American Robert F. Engle shared the 2003 Nobel Memorial Prize in Economic Sciences with Briton Clive W.J. Granger, the first non-American to win that award since Amartya Sen of India in 1998.
``We don't take into consideration where people are from. It's just that the best American universities are very good and they attract gifted researchers from the whole world,'' said Lars Calmfors, Professor of International Economics at Stockholm University and member of the committee that selects prize winners in economics.
Calmfors said the Nobel award committees are sometimes criticized by people who believe they should try harder to find laureates outside of the United States.
``But there isn't a widespread dissatisfaction. Everyone is aware of the situation,'' he said. ``They (Americans) have resources and there are opportunities to pay competent researchers high salaries.''
Thirty-five of the 56 economics winners have been Americans.
Professor Charles F. Zukoski, vice chancellor for research at the University of Illinois, said this year's awards show his state in particular is a good example of the benefits of investing in academic institutions.
``Investments made probably 40 years ago built these programs,'' Zukoski said. ``That created an environment where really creative people can do really creative things. It says the educational institutions in this state are very strong.''
Alexei A. Abrikosov, a Russian and American citizen based at the Argonne National Laboratory in Illinois; and Anthony J. Leggett, a British and American citizen based at the University of Illinois at Urbana-Champaign, were among three winners of the physics prize.

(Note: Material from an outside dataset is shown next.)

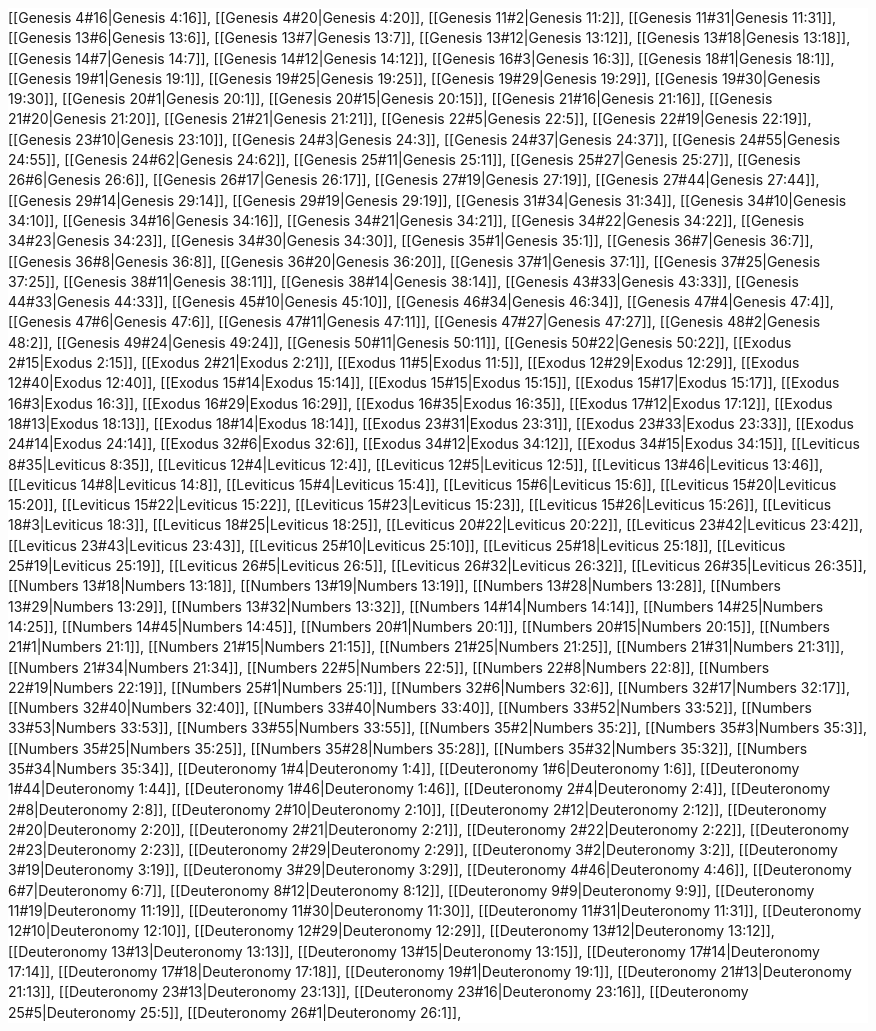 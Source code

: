 [[Genesis 4#16|Genesis 4:16]], [[Genesis 4#20|Genesis 4:20]], [[Genesis 11#2|Genesis 11:2]], [[Genesis 11#31|Genesis 11:31]], [[Genesis 13#6|Genesis 13:6]], [[Genesis 13#7|Genesis 13:7]], [[Genesis 13#12|Genesis 13:12]], [[Genesis 13#18|Genesis 13:18]], [[Genesis 14#7|Genesis 14:7]], [[Genesis 14#12|Genesis 14:12]], [[Genesis 16#3|Genesis 16:3]], [[Genesis 18#1|Genesis 18:1]], [[Genesis 19#1|Genesis 19:1]], [[Genesis 19#25|Genesis 19:25]], [[Genesis 19#29|Genesis 19:29]], [[Genesis 19#30|Genesis 19:30]], [[Genesis 20#1|Genesis 20:1]], [[Genesis 20#15|Genesis 20:15]], [[Genesis 21#16|Genesis 21:16]], [[Genesis 21#20|Genesis 21:20]], [[Genesis 21#21|Genesis 21:21]], [[Genesis 22#5|Genesis 22:5]], [[Genesis 22#19|Genesis 22:19]], [[Genesis 23#10|Genesis 23:10]], [[Genesis 24#3|Genesis 24:3]], [[Genesis 24#37|Genesis 24:37]], [[Genesis 24#55|Genesis 24:55]], [[Genesis 24#62|Genesis 24:62]], [[Genesis 25#11|Genesis 25:11]], [[Genesis 25#27|Genesis 25:27]], [[Genesis 26#6|Genesis 26:6]], [[Genesis 26#17|Genesis 26:17]], [[Genesis 27#19|Genesis 27:19]], [[Genesis 27#44|Genesis 27:44]], [[Genesis 29#14|Genesis 29:14]], [[Genesis 29#19|Genesis 29:19]], [[Genesis 31#34|Genesis 31:34]], [[Genesis 34#10|Genesis 34:10]], [[Genesis 34#16|Genesis 34:16]], [[Genesis 34#21|Genesis 34:21]], [[Genesis 34#22|Genesis 34:22]], [[Genesis 34#23|Genesis 34:23]], [[Genesis 34#30|Genesis 34:30]], [[Genesis 35#1|Genesis 35:1]], [[Genesis 36#7|Genesis 36:7]], [[Genesis 36#8|Genesis 36:8]], [[Genesis 36#20|Genesis 36:20]], [[Genesis 37#1|Genesis 37:1]], [[Genesis 37#25|Genesis 37:25]], [[Genesis 38#11|Genesis 38:11]], [[Genesis 38#14|Genesis 38:14]], [[Genesis 43#33|Genesis 43:33]], [[Genesis 44#33|Genesis 44:33]], [[Genesis 45#10|Genesis 45:10]], [[Genesis 46#34|Genesis 46:34]], [[Genesis 47#4|Genesis 47:4]], [[Genesis 47#6|Genesis 47:6]], [[Genesis 47#11|Genesis 47:11]], [[Genesis 47#27|Genesis 47:27]], [[Genesis 48#2|Genesis 48:2]], [[Genesis 49#24|Genesis 49:24]], [[Genesis 50#11|Genesis 50:11]], [[Genesis 50#22|Genesis 50:22]], [[Exodus 2#15|Exodus 2:15]], [[Exodus 2#21|Exodus 2:21]], [[Exodus 11#5|Exodus 11:5]], [[Exodus 12#29|Exodus 12:29]], [[Exodus 12#40|Exodus 12:40]], [[Exodus 15#14|Exodus 15:14]], [[Exodus 15#15|Exodus 15:15]], [[Exodus 15#17|Exodus 15:17]], [[Exodus 16#3|Exodus 16:3]], [[Exodus 16#29|Exodus 16:29]], [[Exodus 16#35|Exodus 16:35]], [[Exodus 17#12|Exodus 17:12]], [[Exodus 18#13|Exodus 18:13]], [[Exodus 18#14|Exodus 18:14]], [[Exodus 23#31|Exodus 23:31]], [[Exodus 23#33|Exodus 23:33]], [[Exodus 24#14|Exodus 24:14]], [[Exodus 32#6|Exodus 32:6]], [[Exodus 34#12|Exodus 34:12]], [[Exodus 34#15|Exodus 34:15]], [[Leviticus 8#35|Leviticus 8:35]], [[Leviticus 12#4|Leviticus 12:4]], [[Leviticus 12#5|Leviticus 12:5]], [[Leviticus 13#46|Leviticus 13:46]], [[Leviticus 14#8|Leviticus 14:8]], [[Leviticus 15#4|Leviticus 15:4]], [[Leviticus 15#6|Leviticus 15:6]], [[Leviticus 15#20|Leviticus 15:20]], [[Leviticus 15#22|Leviticus 15:22]], [[Leviticus 15#23|Leviticus 15:23]], [[Leviticus 15#26|Leviticus 15:26]], [[Leviticus 18#3|Leviticus 18:3]], [[Leviticus 18#25|Leviticus 18:25]], [[Leviticus 20#22|Leviticus 20:22]], [[Leviticus 23#42|Leviticus 23:42]], [[Leviticus 23#43|Leviticus 23:43]], [[Leviticus 25#10|Leviticus 25:10]], [[Leviticus 25#18|Leviticus 25:18]], [[Leviticus 25#19|Leviticus 25:19]], [[Leviticus 26#5|Leviticus 26:5]], [[Leviticus 26#32|Leviticus 26:32]], [[Leviticus 26#35|Leviticus 26:35]], [[Numbers 13#18|Numbers 13:18]], [[Numbers 13#19|Numbers 13:19]], [[Numbers 13#28|Numbers 13:28]], [[Numbers 13#29|Numbers 13:29]], [[Numbers 13#32|Numbers 13:32]], [[Numbers 14#14|Numbers 14:14]], [[Numbers 14#25|Numbers 14:25]], [[Numbers 14#45|Numbers 14:45]], [[Numbers 20#1|Numbers 20:1]], [[Numbers 20#15|Numbers 20:15]], [[Numbers 21#1|Numbers 21:1]], [[Numbers 21#15|Numbers 21:15]], [[Numbers 21#25|Numbers 21:25]], [[Numbers 21#31|Numbers 21:31]], [[Numbers 21#34|Numbers 21:34]], [[Numbers 22#5|Numbers 22:5]], [[Numbers 22#8|Numbers 22:8]], [[Numbers 22#19|Numbers 22:19]], [[Numbers 25#1|Numbers 25:1]], [[Numbers 32#6|Numbers 32:6]], [[Numbers 32#17|Numbers 32:17]], [[Numbers 32#40|Numbers 32:40]], [[Numbers 33#40|Numbers 33:40]], [[Numbers 33#52|Numbers 33:52]], [[Numbers 33#53|Numbers 33:53]], [[Numbers 33#55|Numbers 33:55]], [[Numbers 35#2|Numbers 35:2]], [[Numbers 35#3|Numbers 35:3]], [[Numbers 35#25|Numbers 35:25]], [[Numbers 35#28|Numbers 35:28]], [[Numbers 35#32|Numbers 35:32]], [[Numbers 35#34|Numbers 35:34]], [[Deuteronomy 1#4|Deuteronomy 1:4]], [[Deuteronomy 1#6|Deuteronomy 1:6]], [[Deuteronomy 1#44|Deuteronomy 1:44]], [[Deuteronomy 1#46|Deuteronomy 1:46]], [[Deuteronomy 2#4|Deuteronomy 2:4]], [[Deuteronomy 2#8|Deuteronomy 2:8]], [[Deuteronomy 2#10|Deuteronomy 2:10]], [[Deuteronomy 2#12|Deuteronomy 2:12]], [[Deuteronomy 2#20|Deuteronomy 2:20]], [[Deuteronomy 2#21|Deuteronomy 2:21]], [[Deuteronomy 2#22|Deuteronomy 2:22]], [[Deuteronomy 2#23|Deuteronomy 2:23]], [[Deuteronomy 2#29|Deuteronomy 2:29]], [[Deuteronomy 3#2|Deuteronomy 3:2]], [[Deuteronomy 3#19|Deuteronomy 3:19]], [[Deuteronomy 3#29|Deuteronomy 3:29]], [[Deuteronomy 4#46|Deuteronomy 4:46]], [[Deuteronomy 6#7|Deuteronomy 6:7]], [[Deuteronomy 8#12|Deuteronomy 8:12]], [[Deuteronomy 9#9|Deuteronomy 9:9]], [[Deuteronomy 11#19|Deuteronomy 11:19]], [[Deuteronomy 11#30|Deuteronomy 11:30]], [[Deuteronomy 11#31|Deuteronomy 11:31]], [[Deuteronomy 12#10|Deuteronomy 12:10]], [[Deuteronomy 12#29|Deuteronomy 12:29]], [[Deuteronomy 13#12|Deuteronomy 13:12]], [[Deuteronomy 13#13|Deuteronomy 13:13]], [[Deuteronomy 13#15|Deuteronomy 13:15]], [[Deuteronomy 17#14|Deuteronomy 17:14]], [[Deuteronomy 17#18|Deuteronomy 17:18]], [[Deuteronomy 19#1|Deuteronomy 19:1]], [[Deuteronomy 21#13|Deuteronomy 21:13]], [[Deuteronomy 23#13|Deuteronomy 23:13]], [[Deuteronomy 23#16|Deuteronomy 23:16]], [[Deuteronomy 25#5|Deuteronomy 25:5]], [[Deuteronomy 26#1|Deuteronomy 26:1]],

Paul C. Lauterbur, an American at the University of Illinois, was a co-winner of the medicine prize and even Coetzee, the literature laureate, teaches at the University of Chicago.
There also is a possibility that the final Nobel Prize to be awarded this year will go to an Illinoisan.
Former Gov. George Ryan has been nominated for the Nobel Peace Prize for declaring a moratorium on the death penalty and commuting the sentence of everyone on the state's death row.
Ryan said he'll be delighted if he receives the award but is not counting on it.
``If it doesn't happen, I'm honored to have been nominated,'' he said. ``I'm not holding my breath.''
Americans are not as well represented among peace and literature prize winners, the most well-known to the public.
Last year, former President Jimmy Carter became the 19th American to win the Nobel Peace Prize. There have been 110 laureates in that category.
The worst American track record is in literature, with 11 of 100 winners. The last American to win the literature prize was Toni Morrison in 1993.
The prizes are presented to the winners on Dec. 10, the anniversary of the death of their founder, Alfred Nobel, who died in 1896.
Nobel, the inventor of dynamite, gave the selectors little guidance with his will that established the prizes in literature, physics, chemistry, medicine or physiology and peace, although he said they should be given to those who ``shall have conferred the greatest benefit on mankind.''
Sweden's central bank set up the Nobel Memorial Prize in Economic Sciences in 1968, but it is grouped with the other awards.
This lefty writer can't miss an opportunity to take the focus off of America's accomplishments and make a belittling snide remark.